The reason is gold-futures trading, which dominates gold's near-term price action. Understanding how this works is essential if you want to trade gold, silver, and their miners' stocks. Leverage allowed in gold futures is extreme, running as high as 24.0x mid-week! For traders daring to bet at that full 24x, a mere 4.2% gold move against their positions wipes 100% of their capital risked! They can't afford to be wrong for long.

That necessitates shrinking their trading time horizons to the ultra-short-term, days or maybe weeks on the outside. They can't care about gold's bullish fundamentals including massive underinvestment and colossal global money-supply growth. All that matters is what gold is likely to do immediately. So these super-leveraged traders fixate on the US dollar's fortunes, moving quickly to do the opposite in their trading.

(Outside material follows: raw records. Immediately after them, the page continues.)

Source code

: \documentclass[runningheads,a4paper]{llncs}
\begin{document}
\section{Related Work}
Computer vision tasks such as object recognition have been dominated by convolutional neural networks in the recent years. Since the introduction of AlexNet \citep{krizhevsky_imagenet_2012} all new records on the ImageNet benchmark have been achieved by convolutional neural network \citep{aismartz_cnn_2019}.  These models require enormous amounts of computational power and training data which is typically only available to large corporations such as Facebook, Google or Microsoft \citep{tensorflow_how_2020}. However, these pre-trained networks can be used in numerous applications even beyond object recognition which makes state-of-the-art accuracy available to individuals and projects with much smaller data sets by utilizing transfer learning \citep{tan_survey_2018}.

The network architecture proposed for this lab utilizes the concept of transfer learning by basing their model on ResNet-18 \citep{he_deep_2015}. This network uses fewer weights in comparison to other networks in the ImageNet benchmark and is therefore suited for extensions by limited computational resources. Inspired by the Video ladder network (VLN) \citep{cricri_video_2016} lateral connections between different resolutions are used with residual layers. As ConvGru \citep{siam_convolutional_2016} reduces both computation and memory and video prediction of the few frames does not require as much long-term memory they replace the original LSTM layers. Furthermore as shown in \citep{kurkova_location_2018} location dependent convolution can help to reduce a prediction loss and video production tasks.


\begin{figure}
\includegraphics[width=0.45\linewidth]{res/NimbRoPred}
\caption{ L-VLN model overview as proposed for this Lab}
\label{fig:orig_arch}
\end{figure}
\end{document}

Leading into this Tuesday's CPI print, gold was stable near $2,029. That was just 2.4% under achieving more new nominal record highs. In the hours before the CPI's release, the USDX was drifting lower to 104.0. Yet when that CPI inflation came in hotter, within minutes the USDX soared 0.6% verticallyto hit 104.6! Gold was slammed immediately on what looked like sizable gold-futures selling, plunging sharply.

When the dust settled that day, the USDX had rallied 0.7% while gold dropped 1.3%. Unfortunately the gold-futures specs' crazy leverage grants them outsized influence on gold prices. At that 24x maximum, each dollar traded in gold futures has 24x the gold-price impact as a dollar invested outright! Giving these guys even more power, the resulting gold-futures price is gold's world reference one that investors watch.

So sharp gold-futures-driven gold selloffs really taint investors' sentiment. They see gold drop and grow bearish, even though heavy gold-futures selling is quite finite and quickly exhausts itself. That yields to proportional normalization buying, so gold soon blasts back higher in symmetrical mean-reversion rallies. This scenario played out in early October, when today's upleg was birthed in anomalous gold-futures selling.

Surprisingly the Fed's interest-rate levels aren't too important for gold. Before the FOMC launched its monster rate-hike cycle in March 2022, I did a comprehensive study on gold's behavior during all past Fed-rate-hike cyclesof the modern monetary era since 1971. Through the exact spans of all twelve of them, gold averaged excellent 29.2% gains! It is the US dollar that is sensitive to rates, not gold directly.

Currency traders always look to yield differentials between competing pairs. Higher odds of Fed hikes or cuts affect expected yields relative to other major currencies like the euro. So the US dollar is bid higher on any news that implies more hikes coming, higher rates for longer, or less cuts. That includes top Fed officials' speeches, FOMC decisions and accompanying rate projections, and major economic data like that CPI.

Had the USDX not surged Tuesday on prospects for the FOMC keeping its FFR higher for longer, gold wouldn't have plunged. The gold-futures guys don't care about Fed rate odds, but they fade the USDX which does. A recent case in point was the December monthly US jobs report released in early January. That proved Fed-hawkish, coming in better than expected at +216k jobs versus +170k on January 5th.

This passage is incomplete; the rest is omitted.